GOLPE new file (.dat)

Name of the new file in GOLPE/SIMCA format that will be generated after the importation. Our advice is to enter a name long enough to be informative, and to include the extension .dat. GOLPE will accept any name, even if it overwrites another file or it does not include the extension .dat.

 

Name of the Ligand (i.e. LIG):

The out file contains the interactions between many couples of residues in the protein. In COMBINE analysis, the only interesting interactions are those between the ligand and all the rest of residues.

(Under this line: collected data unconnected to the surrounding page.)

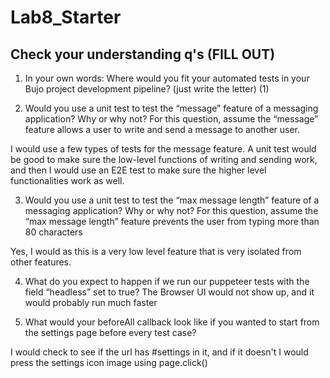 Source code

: # Lab8_Starter

## Check your understanding q's (FILL OUT)
1. In your own words: Where would you fit your automated tests in your Bujo project development pipeline? (just write the letter)
(1)

2. Would you use a unit test to test the “message” feature of a messaging application? Why or why not? For this question, assume the “message” feature allows a user to write and send a message to another user.

I would use a few types of tests for the message feature. A unit test would be good to make sure the low-level functions of writing and sending work, and then I would use an E2E test to make sure the higher level functionalities work as well.

3. Would you use a unit test to test the “max message length” feature of a messaging application? Why or why not? For this question, assume the “max message length” feature prevents the user from typing more than 80 characters

Yes, I would as this is a very low level feature that is very isolated from other features.

4. What do you expect to happen if we run our puppeteer tests with the field “headless” set to true?
The Browser UI would not show up, and it would probably run much faster

5. What would your beforeAll callback look like if you wanted to start from the settings page before every test case?

I would check to see if the url has #settings in it, and if it doesn't I would press the settings icon image using page.click()
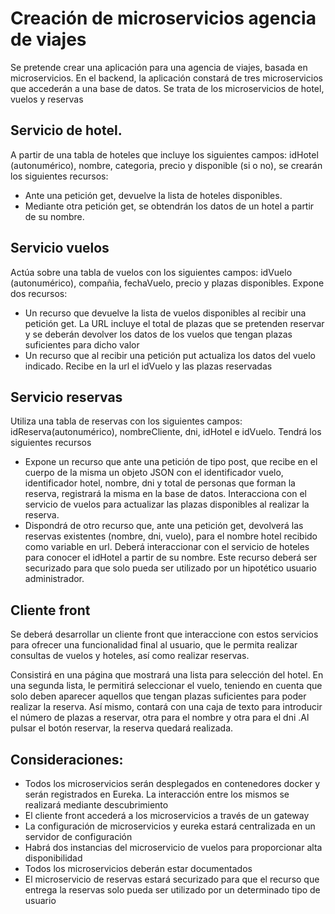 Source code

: # Creación de microservicios agencia de viajes

Se pretende crear una aplicación para una agencia de viajes, basada en microservicios. En el
backend, la aplicación constará de tres microservicios que accederán a una base de datos. Se
trata de los microservicios de hotel, vuelos y reservas

## Servicio de hotel.

A partir de una tabla de hoteles que incluye los siguientes campos: idHotel (autonumérico),
nombre, categoria, precio y disponible (si o no), se crearán los siguientes recursos:
- Ante una petición get, devuelve la lista de hoteles disponibles.
- Mediante otra petición get, se obtendrán los datos de un hotel a partir de su nombre.

## Servicio vuelos

Actúa sobre una tabla de vuelos con los siguientes campos: idVuelo (autonumérico), compañia,
fechaVuelo, precio y plazas disponibles.
Expone dos recursos:
- Un recurso que devuelve la lista de vuelos disponibles al recibir una petición get. La
URL incluye el total de plazas que se pretenden reservar y se deberán devolver los
datos de los vuelos que tengan plazas suficientes para dicho valor
- Un recurso que al recibir una petición put actualiza los datos del vuelo indicado. Recibe
en la url el idVuelo y las plazas reservadas

## Servicio reservas

Utiliza una tabla de reservas con los siguientes campos: idReserva(autonumérico),
nombreCliente, dni, idHotel e idVuelo. Tendrá los siguientes recursos
- Expone un recurso que ante una petición de tipo post, que recibe en el cuerpo de la
misma un objeto JSON con el identificador vuelo, identificador hotel, nombre, dni y
total de personas que forman la reserva, registrará la misma en la base de datos.
Interacciona con el servicio de vuelos para actualizar las plazas disponibles al realizar la
reserva.
- Dispondrá de otro recurso que, ante una petición get, devolverá las reservas existentes
(nombre, dni, vuelo), para el nombre hotel recibido como variable en url. Deberá
interaccionar con el servicio de hoteles para conocer el idHotel a partir de su nombre.
Este recurso deberá ser securizado para que solo pueda ser utilizado por un hipotético
usuario administrador.

## Cliente front

Se deberá desarrollar un cliente front que interaccione con estos servicios para ofrecer una
funcionalidad final al usuario, que le permita realizar consultas de vuelos y hoteles, así como
realizar reservas.

Consistirá en una página que mostrará una lista para selección del hotel. En una segunda lista,
le permitirá seleccionar el vuelo, teniendo en cuenta que solo deben aparecer aquellos que
tengan plazas suficientes para poder realizar la reserva. Así mismo, contará con una caja de
texto para introducir el número de plazas a reservar, otra para el nombre y otra para el dni .Al
pulsar el botón reservar, la reserva quedará realizada.

## Consideraciones:

- Todos los microservicios serán desplegados en contenedores docker y serán
registrados en Eureka. La interacción entre los mismos se realizará mediante
descubrimiento
- El cliente front accederá a los microservicios a través de un gateway
- La configuración de microservicios y eureka estará centralizada en un servidor de
configuración
- Habrá dos instancias del microservicio de vuelos para proporcionar alta disponibilidad
- Todos los microservicios deberán estar documentados
- El microservicio de reservas estará securizado para que el recurso que entrega la
reservas solo pueda ser utilizado por un determinado tipo de usuario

In this line the User should enter the residue name that identifies the ligand in the out file. If you are importing a set of files, make sure that the residue name that identifies the ligand is the same in all of them.

 

Interactions to import:

Select one or more types of interactions. Each type will generate a contiguous block of variables. The import produces also a variable type definition file and therefore the different blocks or variables will be recognized automatically when the newly generated file was imported into GOLPE.

 

When the OK button is pressed, GOLPE reads the selected file or files and writes a newly generated file in GOLPE/SIMCA format.


 

File>>> Import Activity

 

Quite often, the values of the dependent variables are added a posteriori to the data. Moreover, these values are often a measure of the biological activity of the compounds and the crude values require to be transformed to logarithmic scale. This command allows to import such data and performs the required transformations in a simple and straightforward way.

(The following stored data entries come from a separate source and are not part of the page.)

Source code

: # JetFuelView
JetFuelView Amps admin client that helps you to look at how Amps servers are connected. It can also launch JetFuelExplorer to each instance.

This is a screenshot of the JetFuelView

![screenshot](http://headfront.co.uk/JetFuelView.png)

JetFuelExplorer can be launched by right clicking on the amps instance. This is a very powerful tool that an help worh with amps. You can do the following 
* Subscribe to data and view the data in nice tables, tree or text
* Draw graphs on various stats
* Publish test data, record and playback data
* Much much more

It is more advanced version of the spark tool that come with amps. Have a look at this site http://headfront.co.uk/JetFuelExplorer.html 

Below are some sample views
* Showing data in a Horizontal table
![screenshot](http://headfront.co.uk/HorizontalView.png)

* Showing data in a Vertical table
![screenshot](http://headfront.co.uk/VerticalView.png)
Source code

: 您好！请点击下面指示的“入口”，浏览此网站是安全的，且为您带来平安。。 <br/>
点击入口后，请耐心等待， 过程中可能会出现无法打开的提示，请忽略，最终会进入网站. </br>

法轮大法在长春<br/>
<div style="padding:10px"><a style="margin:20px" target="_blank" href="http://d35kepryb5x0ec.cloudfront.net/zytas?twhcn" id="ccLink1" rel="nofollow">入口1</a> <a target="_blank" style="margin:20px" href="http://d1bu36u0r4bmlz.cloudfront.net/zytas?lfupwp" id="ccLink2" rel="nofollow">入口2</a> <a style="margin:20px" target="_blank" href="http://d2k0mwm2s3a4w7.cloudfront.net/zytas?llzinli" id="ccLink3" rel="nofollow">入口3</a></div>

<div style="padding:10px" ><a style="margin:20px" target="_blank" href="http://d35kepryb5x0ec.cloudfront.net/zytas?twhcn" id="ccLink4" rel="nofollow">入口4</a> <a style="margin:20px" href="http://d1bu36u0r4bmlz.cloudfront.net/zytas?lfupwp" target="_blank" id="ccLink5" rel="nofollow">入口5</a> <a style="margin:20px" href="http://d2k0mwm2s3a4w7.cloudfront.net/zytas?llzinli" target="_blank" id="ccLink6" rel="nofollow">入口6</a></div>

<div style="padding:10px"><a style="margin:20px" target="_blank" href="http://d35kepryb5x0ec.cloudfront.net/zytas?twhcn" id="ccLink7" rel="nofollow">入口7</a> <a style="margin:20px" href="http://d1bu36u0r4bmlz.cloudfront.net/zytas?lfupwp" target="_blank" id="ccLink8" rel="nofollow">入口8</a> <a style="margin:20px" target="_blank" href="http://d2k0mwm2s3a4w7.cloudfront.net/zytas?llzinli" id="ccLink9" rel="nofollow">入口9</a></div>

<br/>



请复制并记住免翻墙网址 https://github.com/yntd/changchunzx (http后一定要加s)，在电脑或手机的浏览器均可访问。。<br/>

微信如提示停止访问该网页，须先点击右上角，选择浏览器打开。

The command opens a dialog like this:

 

Activity import

 

Find...

Press this button to open a standard file selection dialog. The file selected will be then presented in the input line immediately to the left to the button pressed. See the File>>>Open data file command for details about the file selection dialog.

 

Activity File (ASCII)

Enter here the name of an ASCII file containing one line for each compound and one or two columns: separated by spaces or tabs:

The following examples is a valid ASCII activity file:

With a first column of labels

mol1 0.34

mol2 0.56

mol3 0.01

mol4 0.97

Without a first column of labels

0.34

0.56

0.01

0.97

Please notice that the first column is only a reminder for the User. GOLPE will not compare these names with the actual names of the objects in the file. The first value in this file will be assigned to the first object (in the order listed in the first read of the file), the second to the second object and so on...

 

pK (-log)

If this control is selected, the numerical data x will be converted to -log(x). An error will be shown if any of the values is zero or negative. The biological data is usually provided in milimolar, micromolar or nanomolar concentrations. In this dialog is possible to select the appropriate units for the data.

 

Skip first field

As mentioned above, the first column can be used to write a label which reminds the User the name of the objects. If the file contains such a column, select this control to prevent GOLPE to read it as if it was numerical data.


 

File>>>Quit

Alt-Q

Select this option to exit from GOLPE. A dialog window will appear to confirm the exit.

 

Exit dialog

 

Press OK button to exit from GOLPE or the Cancel button to close the dialog window and continue working.